_TRY IT_
The line that holds "services injectés ;" marks the start. Return it and each following line through the end of the data, unchanged.

▼

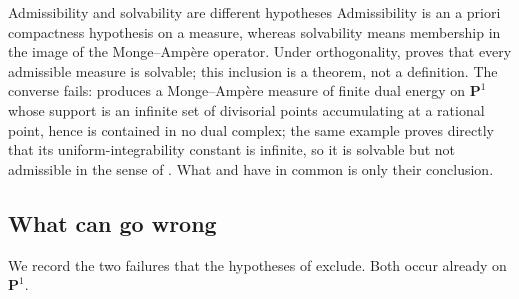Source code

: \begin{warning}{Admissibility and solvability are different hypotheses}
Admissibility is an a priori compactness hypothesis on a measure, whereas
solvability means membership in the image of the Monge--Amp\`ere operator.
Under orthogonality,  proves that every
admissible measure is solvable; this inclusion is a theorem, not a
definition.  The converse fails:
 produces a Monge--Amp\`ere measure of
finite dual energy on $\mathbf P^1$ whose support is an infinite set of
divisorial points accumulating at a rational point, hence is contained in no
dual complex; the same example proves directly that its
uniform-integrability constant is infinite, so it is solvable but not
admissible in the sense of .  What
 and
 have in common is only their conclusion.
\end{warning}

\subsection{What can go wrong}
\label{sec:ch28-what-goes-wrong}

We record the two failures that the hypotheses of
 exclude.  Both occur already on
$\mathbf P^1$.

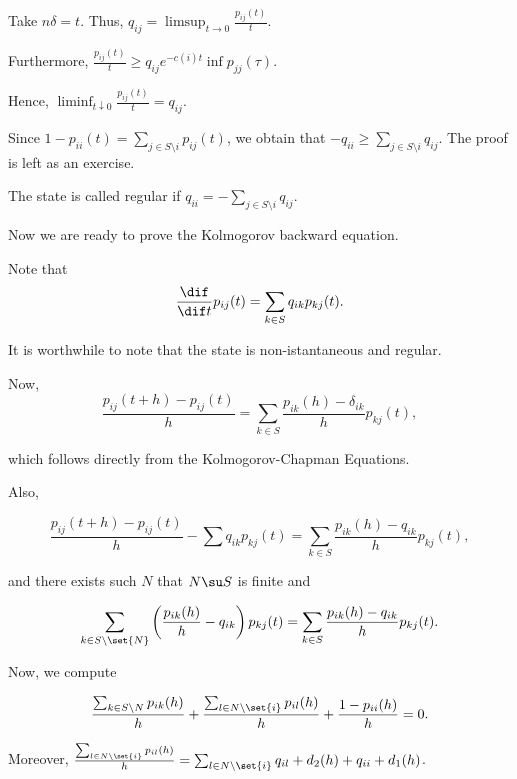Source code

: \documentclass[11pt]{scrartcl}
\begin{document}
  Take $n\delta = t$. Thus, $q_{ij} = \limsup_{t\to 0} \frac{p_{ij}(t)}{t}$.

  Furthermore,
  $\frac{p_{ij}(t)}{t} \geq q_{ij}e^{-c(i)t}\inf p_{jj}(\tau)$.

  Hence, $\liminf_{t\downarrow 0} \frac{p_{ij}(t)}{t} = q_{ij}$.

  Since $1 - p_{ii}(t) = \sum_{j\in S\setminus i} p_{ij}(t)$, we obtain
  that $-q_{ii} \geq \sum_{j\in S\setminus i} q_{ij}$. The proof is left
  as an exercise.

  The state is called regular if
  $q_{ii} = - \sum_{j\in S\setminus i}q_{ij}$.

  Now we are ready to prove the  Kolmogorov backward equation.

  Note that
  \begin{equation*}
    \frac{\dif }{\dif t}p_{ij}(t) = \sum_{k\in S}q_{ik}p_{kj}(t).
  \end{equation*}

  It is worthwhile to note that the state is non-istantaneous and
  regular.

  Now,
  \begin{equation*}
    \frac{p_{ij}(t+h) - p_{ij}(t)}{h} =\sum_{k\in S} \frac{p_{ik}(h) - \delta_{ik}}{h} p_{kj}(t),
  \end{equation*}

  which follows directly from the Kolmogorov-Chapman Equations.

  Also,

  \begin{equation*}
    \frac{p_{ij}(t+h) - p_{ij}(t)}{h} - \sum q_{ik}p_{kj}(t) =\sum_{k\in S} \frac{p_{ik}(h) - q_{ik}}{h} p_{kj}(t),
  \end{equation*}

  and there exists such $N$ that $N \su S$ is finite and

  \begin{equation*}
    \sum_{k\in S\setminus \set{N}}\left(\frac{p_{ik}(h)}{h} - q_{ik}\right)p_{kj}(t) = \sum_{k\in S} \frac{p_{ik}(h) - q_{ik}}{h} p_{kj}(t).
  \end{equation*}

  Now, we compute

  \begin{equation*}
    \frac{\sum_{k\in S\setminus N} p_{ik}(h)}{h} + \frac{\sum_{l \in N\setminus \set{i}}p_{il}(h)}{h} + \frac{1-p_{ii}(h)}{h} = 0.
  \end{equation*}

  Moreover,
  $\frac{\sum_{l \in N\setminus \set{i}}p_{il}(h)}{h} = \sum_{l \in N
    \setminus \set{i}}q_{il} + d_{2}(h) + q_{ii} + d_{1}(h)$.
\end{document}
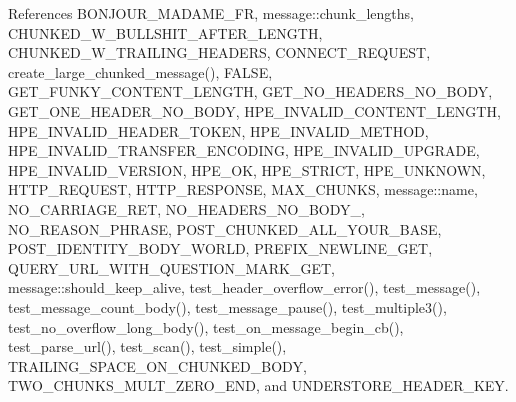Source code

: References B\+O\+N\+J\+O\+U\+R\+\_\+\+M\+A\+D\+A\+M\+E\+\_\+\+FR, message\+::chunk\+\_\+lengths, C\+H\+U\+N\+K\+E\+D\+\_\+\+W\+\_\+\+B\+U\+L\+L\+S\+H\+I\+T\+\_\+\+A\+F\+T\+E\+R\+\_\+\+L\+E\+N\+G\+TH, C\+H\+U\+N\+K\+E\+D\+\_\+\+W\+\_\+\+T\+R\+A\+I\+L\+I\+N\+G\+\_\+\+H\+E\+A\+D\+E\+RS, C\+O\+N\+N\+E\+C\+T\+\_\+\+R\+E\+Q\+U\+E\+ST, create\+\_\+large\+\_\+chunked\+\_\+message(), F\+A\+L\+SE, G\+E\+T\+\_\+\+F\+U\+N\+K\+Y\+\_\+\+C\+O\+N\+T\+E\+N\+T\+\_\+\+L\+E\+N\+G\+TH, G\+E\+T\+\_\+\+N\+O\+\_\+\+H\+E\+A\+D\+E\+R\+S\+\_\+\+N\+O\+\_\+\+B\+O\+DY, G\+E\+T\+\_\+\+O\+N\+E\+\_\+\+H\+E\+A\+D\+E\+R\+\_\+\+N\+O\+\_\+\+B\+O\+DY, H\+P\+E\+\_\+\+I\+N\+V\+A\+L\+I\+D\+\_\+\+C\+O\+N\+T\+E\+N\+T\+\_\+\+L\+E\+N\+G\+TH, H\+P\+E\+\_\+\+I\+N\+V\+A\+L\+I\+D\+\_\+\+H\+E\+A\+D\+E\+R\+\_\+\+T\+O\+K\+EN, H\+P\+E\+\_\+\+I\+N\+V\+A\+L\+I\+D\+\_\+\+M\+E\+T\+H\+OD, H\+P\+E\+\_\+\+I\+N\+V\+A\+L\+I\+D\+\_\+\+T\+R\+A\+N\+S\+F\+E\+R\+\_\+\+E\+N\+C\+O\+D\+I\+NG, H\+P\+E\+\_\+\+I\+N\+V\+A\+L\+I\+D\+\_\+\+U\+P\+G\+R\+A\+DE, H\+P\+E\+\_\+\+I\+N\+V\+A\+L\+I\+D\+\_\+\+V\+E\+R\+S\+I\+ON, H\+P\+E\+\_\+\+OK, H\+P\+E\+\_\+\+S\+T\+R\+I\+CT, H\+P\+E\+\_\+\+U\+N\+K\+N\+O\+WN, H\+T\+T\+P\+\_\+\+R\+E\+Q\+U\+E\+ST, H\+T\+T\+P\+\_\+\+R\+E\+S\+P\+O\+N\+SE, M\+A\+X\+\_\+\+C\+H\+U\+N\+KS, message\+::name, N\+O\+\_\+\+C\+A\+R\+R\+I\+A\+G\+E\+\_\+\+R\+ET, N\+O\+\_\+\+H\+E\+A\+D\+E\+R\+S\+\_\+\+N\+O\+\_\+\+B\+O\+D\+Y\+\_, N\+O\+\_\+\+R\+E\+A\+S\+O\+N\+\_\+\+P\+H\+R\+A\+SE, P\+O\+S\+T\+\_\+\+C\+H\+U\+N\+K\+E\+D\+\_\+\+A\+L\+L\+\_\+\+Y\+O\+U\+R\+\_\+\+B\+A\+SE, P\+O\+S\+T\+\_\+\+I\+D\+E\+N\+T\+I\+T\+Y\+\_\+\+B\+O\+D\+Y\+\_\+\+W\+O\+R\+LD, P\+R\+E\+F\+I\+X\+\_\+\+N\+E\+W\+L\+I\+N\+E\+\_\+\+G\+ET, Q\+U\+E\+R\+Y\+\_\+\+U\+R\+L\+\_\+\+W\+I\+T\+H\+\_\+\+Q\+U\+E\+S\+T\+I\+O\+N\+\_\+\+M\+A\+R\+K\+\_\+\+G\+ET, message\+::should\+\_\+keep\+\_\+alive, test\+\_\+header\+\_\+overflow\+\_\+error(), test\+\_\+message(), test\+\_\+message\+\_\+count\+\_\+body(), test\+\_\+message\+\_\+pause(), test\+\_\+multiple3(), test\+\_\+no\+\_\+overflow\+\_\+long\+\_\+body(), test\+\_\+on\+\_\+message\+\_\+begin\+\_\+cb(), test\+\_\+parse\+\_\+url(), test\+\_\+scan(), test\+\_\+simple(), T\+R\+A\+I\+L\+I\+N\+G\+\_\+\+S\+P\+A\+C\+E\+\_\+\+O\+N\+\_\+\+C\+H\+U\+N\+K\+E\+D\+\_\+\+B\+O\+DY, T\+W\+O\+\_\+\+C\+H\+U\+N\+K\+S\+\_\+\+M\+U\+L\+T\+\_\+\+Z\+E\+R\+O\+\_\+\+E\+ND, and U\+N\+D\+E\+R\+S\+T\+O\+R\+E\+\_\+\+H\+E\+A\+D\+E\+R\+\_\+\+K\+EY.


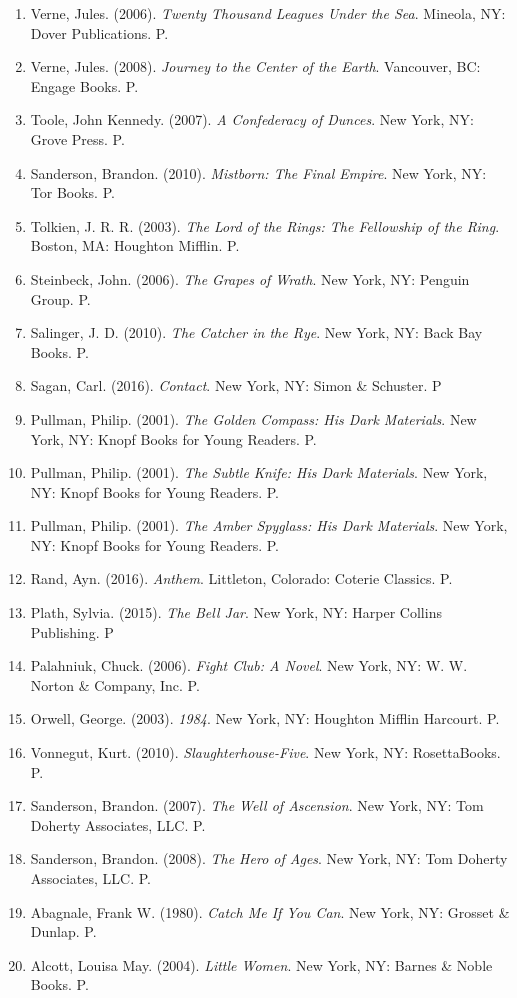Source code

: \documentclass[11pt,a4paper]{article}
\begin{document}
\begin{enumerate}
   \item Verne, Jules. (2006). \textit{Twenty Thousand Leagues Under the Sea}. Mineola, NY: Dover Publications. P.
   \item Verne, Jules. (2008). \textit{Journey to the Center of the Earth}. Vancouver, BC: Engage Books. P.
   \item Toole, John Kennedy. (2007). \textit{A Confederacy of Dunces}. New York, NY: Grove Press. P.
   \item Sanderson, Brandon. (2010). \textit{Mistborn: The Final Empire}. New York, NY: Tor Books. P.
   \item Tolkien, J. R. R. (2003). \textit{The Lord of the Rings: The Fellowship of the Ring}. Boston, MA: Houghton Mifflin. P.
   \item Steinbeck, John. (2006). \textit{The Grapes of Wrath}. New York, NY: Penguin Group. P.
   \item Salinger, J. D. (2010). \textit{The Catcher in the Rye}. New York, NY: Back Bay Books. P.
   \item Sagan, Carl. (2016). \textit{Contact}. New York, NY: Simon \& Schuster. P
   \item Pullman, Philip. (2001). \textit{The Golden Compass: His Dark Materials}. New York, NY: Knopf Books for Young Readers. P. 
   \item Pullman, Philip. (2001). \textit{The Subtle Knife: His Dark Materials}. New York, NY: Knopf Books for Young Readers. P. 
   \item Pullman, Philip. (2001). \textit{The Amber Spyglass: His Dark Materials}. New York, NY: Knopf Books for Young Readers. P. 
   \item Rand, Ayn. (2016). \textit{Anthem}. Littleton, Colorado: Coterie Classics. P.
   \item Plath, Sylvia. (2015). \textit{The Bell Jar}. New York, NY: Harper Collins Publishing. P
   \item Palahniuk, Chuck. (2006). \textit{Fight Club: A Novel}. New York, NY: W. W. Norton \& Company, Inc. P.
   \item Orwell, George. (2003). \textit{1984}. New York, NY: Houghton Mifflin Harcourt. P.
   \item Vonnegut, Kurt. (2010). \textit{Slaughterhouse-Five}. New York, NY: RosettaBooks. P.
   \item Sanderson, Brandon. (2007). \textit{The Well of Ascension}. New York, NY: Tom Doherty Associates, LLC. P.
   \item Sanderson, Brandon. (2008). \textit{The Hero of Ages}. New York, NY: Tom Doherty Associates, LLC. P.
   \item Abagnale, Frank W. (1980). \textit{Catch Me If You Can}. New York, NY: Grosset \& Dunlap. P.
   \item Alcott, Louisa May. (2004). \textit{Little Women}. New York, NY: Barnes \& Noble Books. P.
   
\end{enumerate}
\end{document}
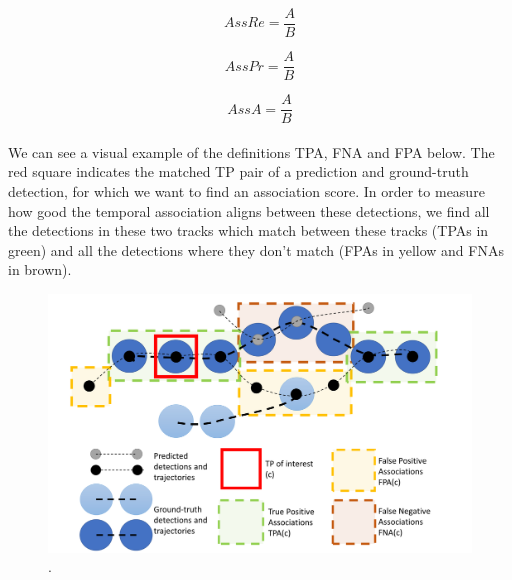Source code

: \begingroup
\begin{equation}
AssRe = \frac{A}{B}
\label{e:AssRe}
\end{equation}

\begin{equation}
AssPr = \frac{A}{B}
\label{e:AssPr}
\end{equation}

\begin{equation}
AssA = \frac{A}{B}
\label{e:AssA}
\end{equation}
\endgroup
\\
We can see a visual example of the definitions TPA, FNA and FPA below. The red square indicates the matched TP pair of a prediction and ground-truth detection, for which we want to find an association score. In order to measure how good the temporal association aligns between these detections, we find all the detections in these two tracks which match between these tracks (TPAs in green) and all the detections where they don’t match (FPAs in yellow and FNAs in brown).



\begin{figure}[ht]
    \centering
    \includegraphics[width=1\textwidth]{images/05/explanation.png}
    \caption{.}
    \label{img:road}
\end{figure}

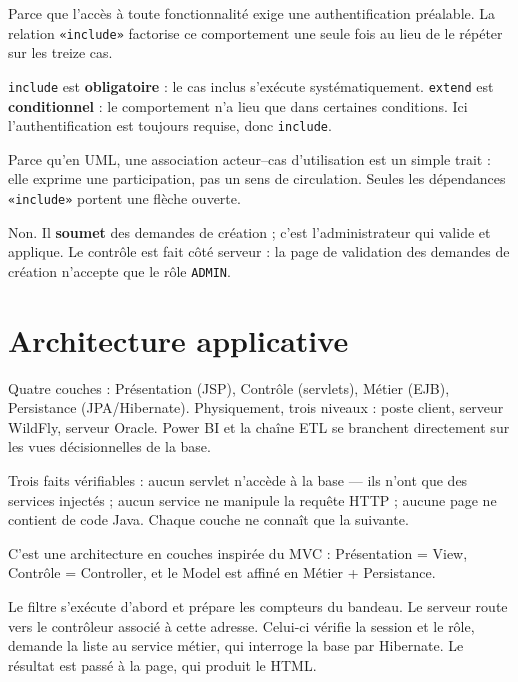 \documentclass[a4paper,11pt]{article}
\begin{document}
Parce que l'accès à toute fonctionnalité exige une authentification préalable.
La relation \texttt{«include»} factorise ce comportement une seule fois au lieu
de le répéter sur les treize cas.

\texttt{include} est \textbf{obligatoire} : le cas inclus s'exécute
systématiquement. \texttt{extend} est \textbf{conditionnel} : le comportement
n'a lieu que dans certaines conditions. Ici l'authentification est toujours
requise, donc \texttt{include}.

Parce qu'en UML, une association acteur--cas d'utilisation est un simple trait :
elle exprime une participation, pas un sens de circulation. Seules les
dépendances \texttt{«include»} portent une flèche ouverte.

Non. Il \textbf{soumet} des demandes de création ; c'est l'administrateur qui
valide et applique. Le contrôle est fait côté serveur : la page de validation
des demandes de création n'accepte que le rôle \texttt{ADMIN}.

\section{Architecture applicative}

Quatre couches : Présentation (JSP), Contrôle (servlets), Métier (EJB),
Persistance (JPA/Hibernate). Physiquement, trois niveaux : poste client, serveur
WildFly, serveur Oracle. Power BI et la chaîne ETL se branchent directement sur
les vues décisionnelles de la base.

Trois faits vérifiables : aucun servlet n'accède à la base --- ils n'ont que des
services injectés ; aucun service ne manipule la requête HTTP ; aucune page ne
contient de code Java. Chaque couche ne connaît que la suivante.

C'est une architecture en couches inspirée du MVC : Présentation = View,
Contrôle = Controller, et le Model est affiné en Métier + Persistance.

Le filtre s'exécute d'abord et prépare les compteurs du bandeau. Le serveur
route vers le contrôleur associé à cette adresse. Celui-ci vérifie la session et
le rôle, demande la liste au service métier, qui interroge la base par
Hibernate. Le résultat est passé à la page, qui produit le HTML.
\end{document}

▲

_RESPONSE_
services injectés ; aucun service ne manipule la requête HTTP ; aucune page ne
contient de code Java. Chaque couche ne connaît que la suivante.

C'est une architecture en couches inspirée du MVC : Présentation = View,
Contrôle = Controller, et le Model est affiné en Métier + Persistance.

Le filtre s'exécute d'abord et prépare les compteurs du bandeau. Le serveur
route vers le contrôleur associé à cette adresse. Celui-ci vérifie la session et
le rôle, demande la liste au service métier, qui interroge la base par
Hibernate. Le résultat est passé à la page, qui produit le HTML.
\end{document}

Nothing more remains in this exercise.